You are viewing a plain text version of this content. The canonical link for it is here.
Posted to dev@oozie.apache.org by Srivastava Rachna - rasriv <Ra...@acxiom.com> on 2014/10/09 15:32:44 UTC
What are the causes of Oozie failure at the Prep State
Hi,
I am trying to test a simple mapreduce sample workflow, the action is stuck in Prep phase. When I run the same mapreduce program outside oozie it works fine. No dashboards logs are generated. Do not see any error.
Excerpt from oozie-cmf-oozie1-OOZIE_SERVER-localhost.localdomain.log.out.

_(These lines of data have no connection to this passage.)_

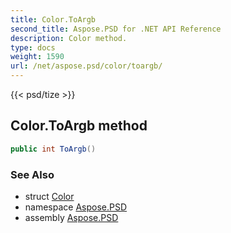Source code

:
 ```yaml
---
title: Color.ToArgb
second_title: Aspose.PSD for .NET API Reference
description: Color method. 
type: docs
weight: 1590
url: /net/aspose.psd/color/toargb/
---
```

{{< psd/tize >}}
## Color.ToArgb method

```csharp
public int ToArgb()
```

### See Also

* struct [Color](../)
* namespace [Aspose.PSD](../../color/)
* assembly [Aspose.PSD](../../../)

2014-10-09 06:16:26,678 WARN org.apache.hadoop.security.authentication.server.AuthenticationFilter: AuthenticationToken ignored: AuthenticationToken expired
2014-10-09 06:16:58,136 INFO org.apache.oozie.service.CoordMaterializeTriggerService$CoordMaterializeTriggerRunnable: USER[-] GROUP[-] TOKEN[-] APP[-] JOB[-] ACTION
[-] CoordMaterializeTriggerService - Curr Date= Thu Oct 09 06:21:58 PDT 2014, Num jobs to materialize = 0
2014-10-09 06:16:59,876 INFO org.apache.oozie.service.StatusTransitService$StatusTransitRunnable: USER[-] GROUP[-] Acquired lock for [org.apache.oozie.service.Statu
sTransitService]
2014-10-09 06:16:59,876 INFO org.apache.oozie.service.StatusTransitService$StatusTransitRunnable: USER[-] GROUP[-] Running coordinator status service from last inst
ance time = 2014-10-08T21:30Z
2014-10-09 06:16:59,879 INFO org.apache.oozie.service.StatusTransitService$StatusTransitRunnable: USER[-] GROUP[-] Running bundle status service from last instance
time = 2014-10-08T21:30Z
2014-10-09 06:16:59,880 INFO org.apache.oozie.service.StatusTransitService$StatusTransitRunnable: USER[-] GROUP[-] Released lock for [org.apache.oozie.service.Statu
sTransitService]
2014-10-09 06:17:02,577 INFO org.apache.oozie.service.PauseTransitService: USER[-] GROUP[-] Acquired lock for [org.apache.oozie.service.PauseTransitService]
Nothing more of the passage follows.